Когда Хасан вернулся после похорон и пришел в храм, я его не узнал. Того прежнего Хасана не было, передо мной стоял плачущий, раздавленный горем старик.
— Я любил ее больше остальных детей, и она любила меня. Между нами со дня ее рождения сразу же возникла какая–то необъяснимая связь. В детстве она от меня просто не отходила.
Еще находясь в колыбельке, завидев отца, ребенок радовался, как другие дети радуются появлению матери.

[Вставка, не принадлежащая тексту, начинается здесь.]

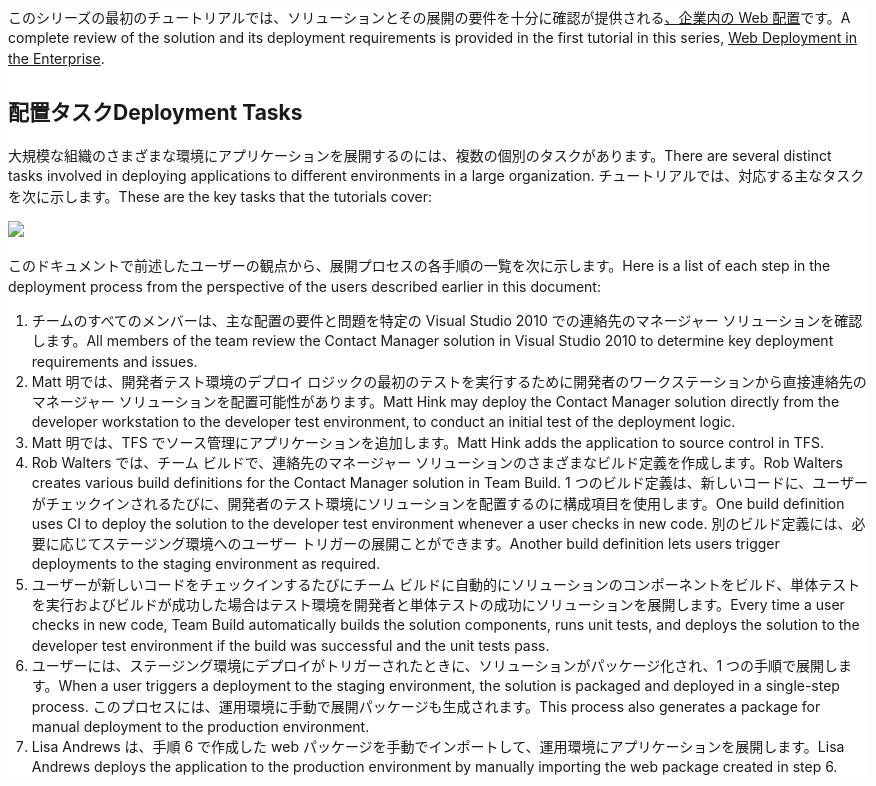 <span data-ttu-id="db88a-164">このシリーズの最初のチュートリアルでは、ソリューションとその展開の要件を十分に確認が提供される[、企業内の Web 配置](../web-deployment-in-the-enterprise/web-deployment-in-the-enterprise.md)です。</span><span class="sxs-lookup"><span data-stu-id="db88a-164">A complete review of the solution and its deployment requirements is provided in the first tutorial in this series, [Web Deployment in the Enterprise](../web-deployment-in-the-enterprise/web-deployment-in-the-enterprise.md).</span></span>

<a id="_Deployment_Tasks"></a>

## <a name="deployment-tasks"></a><span data-ttu-id="db88a-165">配置タスク</span><span class="sxs-lookup"><span data-stu-id="db88a-165">Deployment Tasks</span></span>

<span data-ttu-id="db88a-166">大規模な組織のさまざまな環境にアプリケーションを展開するのには、複数の個別のタスクがあります。</span><span class="sxs-lookup"><span data-stu-id="db88a-166">There are several distinct tasks involved in deploying applications to different environments in a large organization.</span></span> <span data-ttu-id="db88a-167">チュートリアルでは、対応する主なタスクを次に示します。</span><span class="sxs-lookup"><span data-stu-id="db88a-167">These are the key tasks that the tutorials cover:</span></span>

![](enterprise-web-deployment-scenario-overview/_static/image3.png)

<span data-ttu-id="db88a-168">このドキュメントで前述したユーザーの観点から、展開プロセスの各手順の一覧を次に示します。</span><span class="sxs-lookup"><span data-stu-id="db88a-168">Here is a list of each step in the deployment process from the perspective of the users described earlier in this document:</span></span>

1. <span data-ttu-id="db88a-169">チームのすべてのメンバーは、主な配置の要件と問題を特定の Visual Studio 2010 での連絡先のマネージャー ソリューションを確認します。</span><span class="sxs-lookup"><span data-stu-id="db88a-169">All members of the team review the Contact Manager solution in Visual Studio 2010 to determine key deployment requirements and issues.</span></span>
2. <span data-ttu-id="db88a-170">Matt 明では、開発者テスト環境のデプロイ ロジックの最初のテストを実行するために開発者のワークステーションから直接連絡先のマネージャー ソリューションを配置可能性があります。</span><span class="sxs-lookup"><span data-stu-id="db88a-170">Matt Hink may deploy the Contact Manager solution directly from the developer workstation to the developer test environment, to conduct an initial test of the deployment logic.</span></span>
3. <span data-ttu-id="db88a-171">Matt 明では、TFS でソース管理にアプリケーションを追加します。</span><span class="sxs-lookup"><span data-stu-id="db88a-171">Matt Hink adds the application to source control in TFS.</span></span>
4. <span data-ttu-id="db88a-172">Rob Walters では、チーム ビルドで、連絡先のマネージャー ソリューションのさまざまなビルド定義を作成します。</span><span class="sxs-lookup"><span data-stu-id="db88a-172">Rob Walters creates various build definitions for the Contact Manager solution in Team Build.</span></span> <span data-ttu-id="db88a-173">1 つのビルド定義は、新しいコードに、ユーザーがチェックインされるたびに、開発者のテスト環境にソリューションを配置するのに構成項目を使用します。</span><span class="sxs-lookup"><span data-stu-id="db88a-173">One build definition uses CI to deploy the solution to the developer test environment whenever a user checks in new code.</span></span> <span data-ttu-id="db88a-174">別のビルド定義には、必要に応じてステージング環境へのユーザー トリガーの展開ことができます。</span><span class="sxs-lookup"><span data-stu-id="db88a-174">Another build definition lets users trigger deployments to the staging environment as required.</span></span>
5. <span data-ttu-id="db88a-175">ユーザーが新しいコードをチェックインするたびにチーム ビルドに自動的にソリューションのコンポーネントをビルド、単体テストを実行およびビルドが成功した場合はテスト環境を開発者と単体テストの成功にソリューションを展開します。</span><span class="sxs-lookup"><span data-stu-id="db88a-175">Every time a user checks in new code, Team Build automatically builds the solution components, runs unit tests, and deploys the solution to the developer test environment if the build was successful and the unit tests pass.</span></span>
6. <span data-ttu-id="db88a-176">ユーザーには、ステージング環境にデプロイがトリガーされたときに、ソリューションがパッケージ化され、1 つの手順で展開します。</span><span class="sxs-lookup"><span data-stu-id="db88a-176">When a user triggers a deployment to the staging environment, the solution is packaged and deployed in a single-step process.</span></span> <span data-ttu-id="db88a-177">このプロセスには、運用環境に手動で展開パッケージも生成されます。</span><span class="sxs-lookup"><span data-stu-id="db88a-177">This process also generates a package for manual deployment to the production environment.</span></span>
7. <span data-ttu-id="db88a-178">Lisa Andrews は、手順 6 で作成した web パッケージを手動でインポートして、運用環境にアプリケーションを展開します。</span><span class="sxs-lookup"><span data-stu-id="db88a-178">Lisa Andrews deploys the application to the production environment by manually importing the web package created in step 6.</span></span>
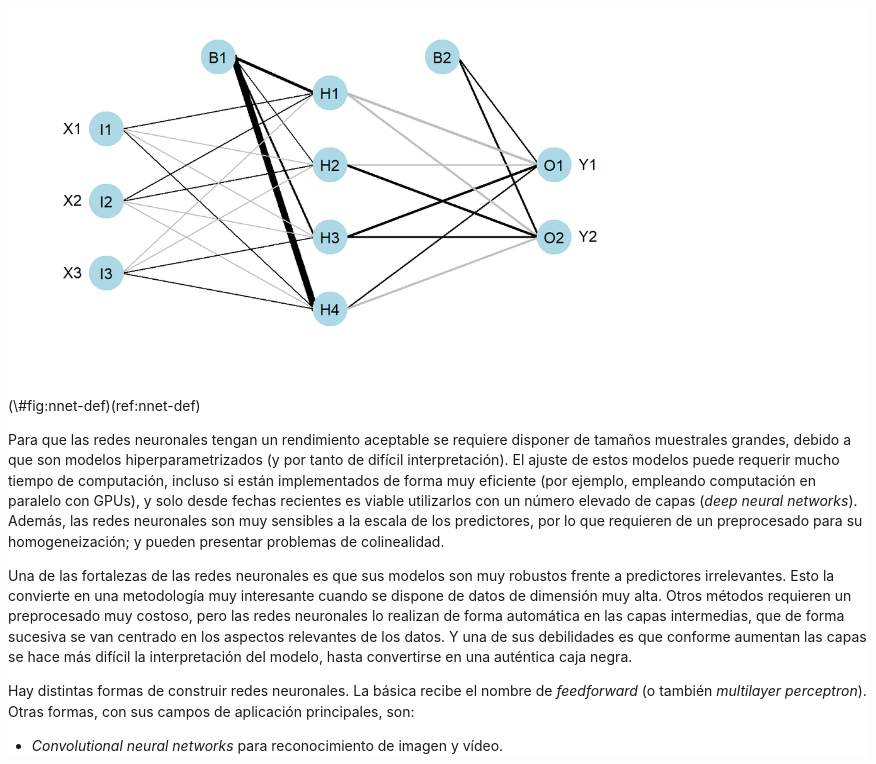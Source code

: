 <img src="08-redes_neuronales_files/figure-html/nnet-def-1.png" alt="(ref:nnet-def)" width="75%" />
<p class="caption">(\#fig:nnet-def)(ref:nnet-def)</p>
</div>

Para que las redes neuronales tengan un rendimiento aceptable se requiere disponer de tamaños muestrales grandes, debido a que son modelos hiperparametrizados (y por tanto de difícil interpretación). 
El ajuste de estos modelos puede requerir mucho tiempo de computación, incluso si están implementados de forma muy eficiente (por ejemplo, empleando computación en paralelo con GPUs), y solo desde fechas recientes es viable utilizarlos con un número elevado de capas (*deep neural networks*).
Además, las redes neuronales son muy sensibles a la escala de los predictores, por lo que requieren de un preprocesado para su homogeneización; y pueden presentar problemas de colinealidad.

Una de las fortalezas de las redes neuronales es que sus modelos son muy robustos frente a predictores irrelevantes. 
Esto la convierte en una metodología muy interesante cuando se dispone de datos de dimensión muy alta. 
Otros métodos requieren un preprocesado muy costoso, pero las redes neuronales lo realizan de forma automática en las capas intermedias, que de forma sucesiva se van centrado en los aspectos relevantes de los datos. 
Y una de sus debilidades es que conforme aumentan las capas se hace más difícil la interpretación del modelo, hasta convertirse en una auténtica caja negra.

Hay distintas formas de construir redes neuronales. 
La básica recibe el nombre de *feedforward* (o también *multilayer perceptron*). 
Otras formas, con sus campos de aplicación principales, son:

- *Convolutional neural networks* para reconocimiento de imagen y vídeo. 
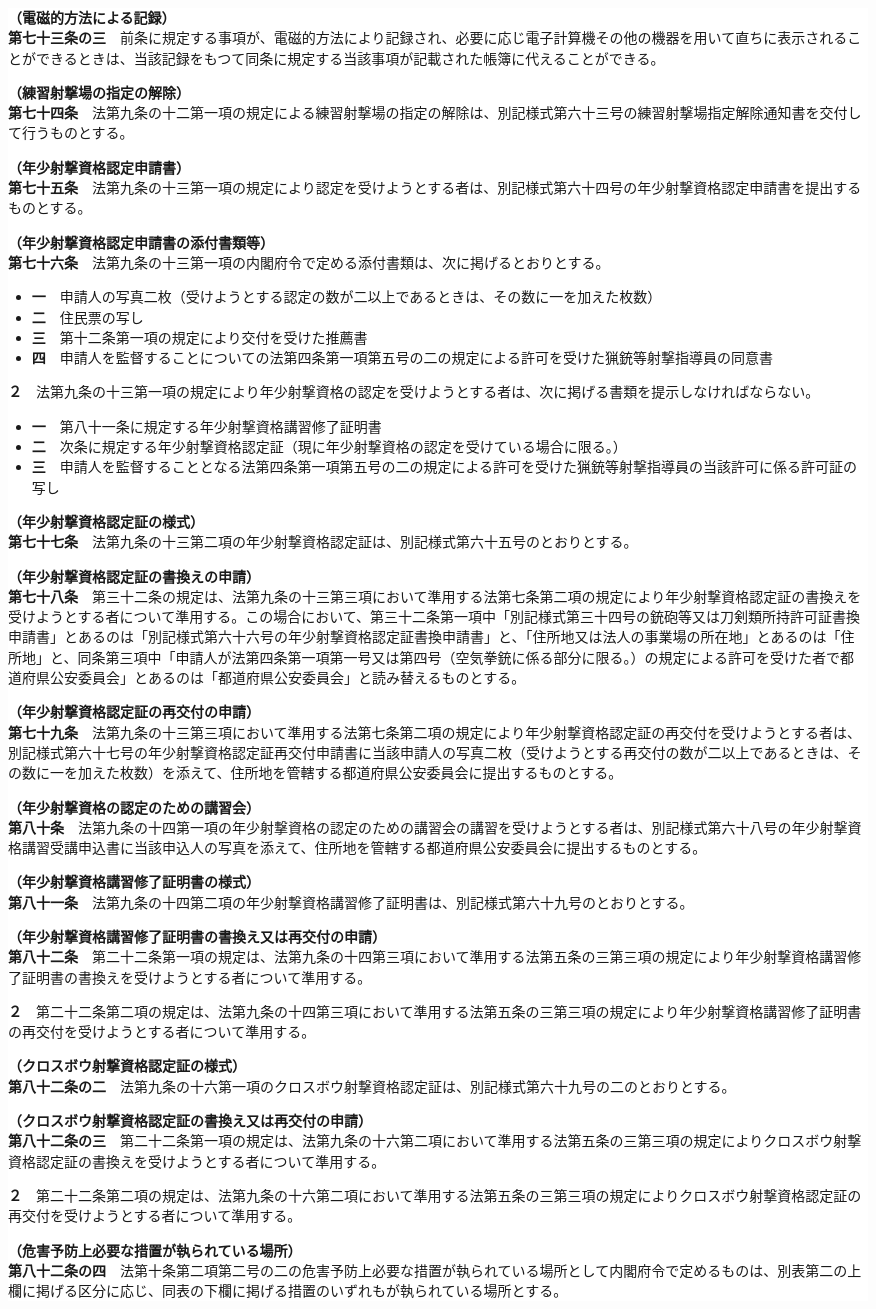 **（電磁的方法による記録）**  
**第七十三条の三**　前条に規定する事項が、電磁的方法により記録され、必要に応じ電子計算機その他の機器を用いて直ちに表示されることができるときは、当該記録をもつて同条に規定する当該事項が記載された帳簿に代えることができる。  
  
**（練習射撃場の指定の解除）**  
**第七十四条**　法第九条の十二第一項の規定による練習射撃場の指定の解除は、別記様式第六十三号の練習射撃場指定解除通知書を交付して行うものとする。  
  
**（年少射撃資格認定申請書）**  
**第七十五条**　法第九条の十三第一項の規定により認定を受けようとする者は、別記様式第六十四号の年少射撃資格認定申請書を提出するものとする。  
  
**（年少射撃資格認定申請書の添付書類等）**  
**第七十六条**　法第九条の十三第一項の内閣府令で定める添付書類は、次に掲げるとおりとする。  
* **一**　申請人の写真二枚（受けようとする認定の数が二以上であるときは、その数に一を加えた枚数）  
* **二**　住民票の写し  
* **三**　第十二条第一項の規定により交付を受けた推薦書  
* **四**　申請人を監督することについての法第四条第一項第五号の二の規定による許可を受けた猟銃等射撃指導員の同意書  
  
**２**　法第九条の十三第一項の規定により年少射撃資格の認定を受けようとする者は、次に掲げる書類を提示しなければならない。  
* **一**　第八十一条に規定する年少射撃資格講習修了証明書  
* **二**　次条に規定する年少射撃資格認定証（現に年少射撃資格の認定を受けている場合に限る。）  
* **三**　申請人を監督することとなる法第四条第一項第五号の二の規定による許可を受けた猟銃等射撃指導員の当該許可に係る許可証の写し  
  
**（年少射撃資格認定証の様式）**  
**第七十七条**　法第九条の十三第二項の年少射撃資格認定証は、別記様式第六十五号のとおりとする。  
  
**（年少射撃資格認定証の書換えの申請）**  
**第七十八条**　第三十二条の規定は、法第九条の十三第三項において準用する法第七条第二項の規定により年少射撃資格認定証の書換えを受けようとする者について準用する。この場合において、第三十二条第一項中「別記様式第三十四号の銃砲等又は刀剣類所持許可証書換申請書」とあるのは「別記様式第六十六号の年少射撃資格認定証書換申請書」と、「住所地又は法人の事業場の所在地」とあるのは「住所地」と、同条第三項中「申請人が法第四条第一項第一号又は第四号（空気拳銃に係る部分に限る。）の規定による許可を受けた者で都道府県公安委員会」とあるのは「都道府県公安委員会」と読み替えるものとする。  
  
**（年少射撃資格認定証の再交付の申請）**  
**第七十九条**　法第九条の十三第三項において準用する法第七条第二項の規定により年少射撃資格認定証の再交付を受けようとする者は、別記様式第六十七号の年少射撃資格認定証再交付申請書に当該申請人の写真二枚（受けようとする再交付の数が二以上であるときは、その数に一を加えた枚数）を添えて、住所地を管轄する都道府県公安委員会に提出するものとする。  
  
**（年少射撃資格の認定のための講習会）**  
**第八十条**　法第九条の十四第一項の年少射撃資格の認定のための講習会の講習を受けようとする者は、別記様式第六十八号の年少射撃資格講習受講申込書に当該申込人の写真を添えて、住所地を管轄する都道府県公安委員会に提出するものとする。  
  
**（年少射撃資格講習修了証明書の様式）**  
**第八十一条**　法第九条の十四第二項の年少射撃資格講習修了証明書は、別記様式第六十九号のとおりとする。  
  
**（年少射撃資格講習修了証明書の書換え又は再交付の申請）**  
**第八十二条**　第二十二条第一項の規定は、法第九条の十四第三項において準用する法第五条の三第三項の規定により年少射撃資格講習修了証明書の書換えを受けようとする者について準用する。  
  
**２**　第二十二条第二項の規定は、法第九条の十四第三項において準用する法第五条の三第三項の規定により年少射撃資格講習修了証明書の再交付を受けようとする者について準用する。  
  
**（クロスボウ射撃資格認定証の様式）**  
**第八十二条の二**　法第九条の十六第一項のクロスボウ射撃資格認定証は、別記様式第六十九号の二のとおりとする。  
  
**（クロスボウ射撃資格認定証の書換え又は再交付の申請）**  
**第八十二条の三**　第二十二条第一項の規定は、法第九条の十六第二項において準用する法第五条の三第三項の規定によりクロスボウ射撃資格認定証の書換えを受けようとする者について準用する。  
  
**２**　第二十二条第二項の規定は、法第九条の十六第二項において準用する法第五条の三第三項の規定によりクロスボウ射撃資格認定証の再交付を受けようとする者について準用する。  
  
**（危害予防上必要な措置が執られている場所）**  
**第八十二条の四**　法第十条第二項第二号の二の危害予防上必要な措置が執られている場所として内閣府令で定めるものは、別表第二の上欄に掲げる区分に応じ、同表の下欄に掲げる措置のいずれもが執られている場所とする。  
  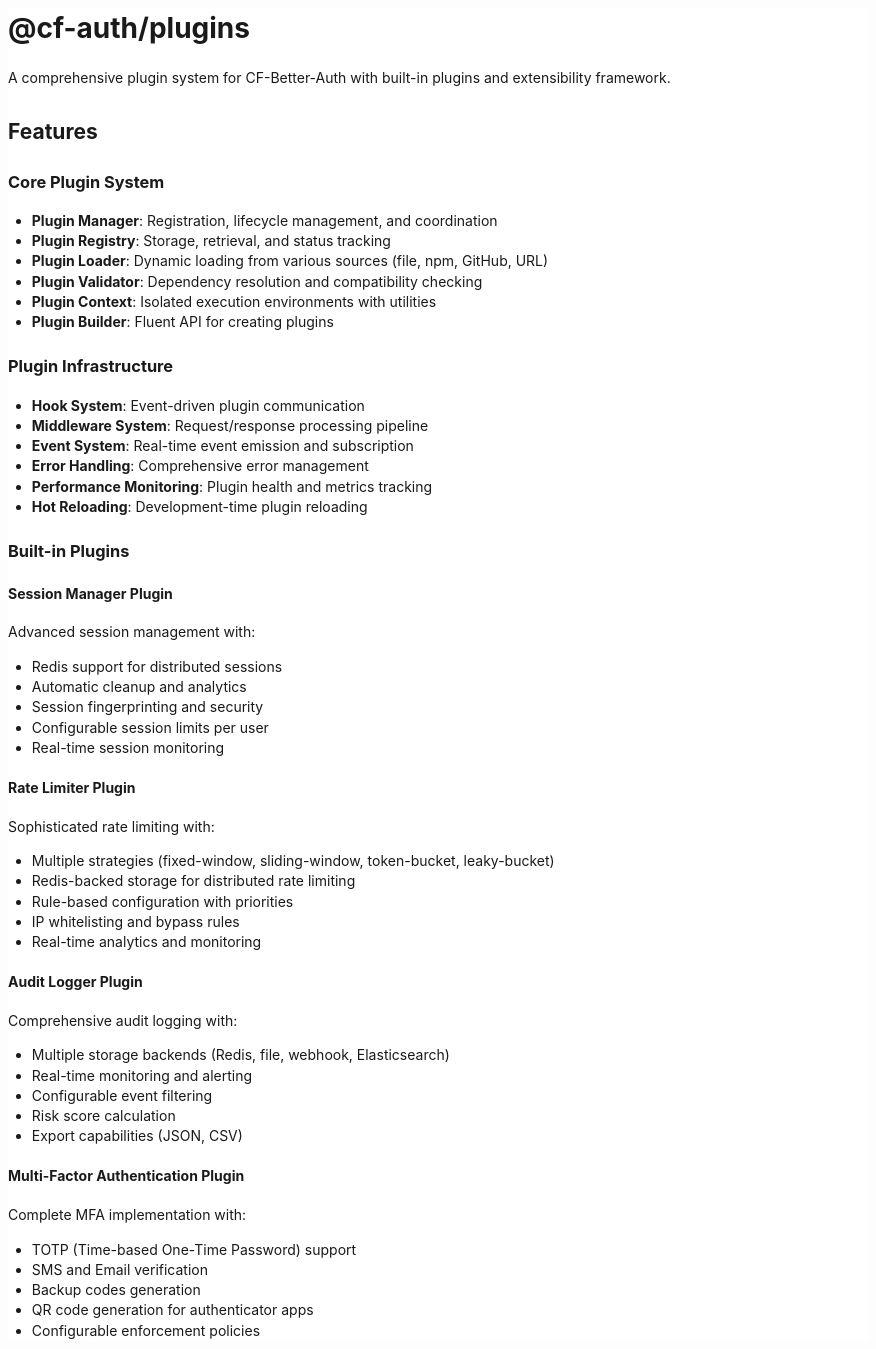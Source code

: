 # @cf-auth/plugins

A comprehensive plugin system for CF-Better-Auth with built-in plugins and extensibility framework.

## Features

### Core Plugin System
- **Plugin Manager**: Registration, lifecycle management, and coordination
- **Plugin Registry**: Storage, retrieval, and status tracking
- **Plugin Loader**: Dynamic loading from various sources (file, npm, GitHub, URL)
- **Plugin Validator**: Dependency resolution and compatibility checking
- **Plugin Context**: Isolated execution environments with utilities
- **Plugin Builder**: Fluent API for creating plugins

### Plugin Infrastructure
- **Hook System**: Event-driven plugin communication
- **Middleware System**: Request/response processing pipeline
- **Event System**: Real-time event emission and subscription
- **Error Handling**: Comprehensive error management
- **Performance Monitoring**: Plugin health and metrics tracking
- **Hot Reloading**: Development-time plugin reloading

### Built-in Plugins

#### Session Manager Plugin
Advanced session management with:
- Redis support for distributed sessions
- Automatic cleanup and analytics
- Session fingerprinting and security
- Configurable session limits per user
- Real-time session monitoring

#### Rate Limiter Plugin
Sophisticated rate limiting with:
- Multiple strategies (fixed-window, sliding-window, token-bucket, leaky-bucket)
- Redis-backed storage for distributed rate limiting
- Rule-based configuration with priorities
- IP whitelisting and bypass rules
- Real-time analytics and monitoring

#### Audit Logger Plugin
Comprehensive audit logging with:
- Multiple storage backends (Redis, file, webhook, Elasticsearch)
- Real-time monitoring and alerting
- Configurable event filtering
- Risk score calculation
- Export capabilities (JSON, CSV)

#### Multi-Factor Authentication Plugin
Complete MFA implementation with:
- TOTP (Time-based One-Time Password) support
- SMS and Email verification
- Backup codes generation
- QR code generation for authenticator apps
- Configurable enforcement policies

— Дочка всякий раз так хотела видеть меня, словно от этого целиком зависела вся ее жизнь. Потом, когда Фаиза стала взрослой, вышла замуж, оказалось, что она не должна иметь детей, а ребенок, если он у нее родится, погубит мать. Я следил за ней и не позволял беременеть, а она мечтала о ребенке, мечтала родить девочку, только более счастливую, чем она сама. Когда мне пришлось уехать на заработки, дочка, несмотря на все мои просьбы, забеременела и долго таилась. Фаиза родила девочку, как и хотела. Назвала ее тоже Фаизой, и через двадцать дней умерла. Когда меня вызвали, она еще была жива, а я не успел. Вот, — он достал из бумажника вчетверо сложенный клочок бумаги и протянул его мне, — почитай, это от нее.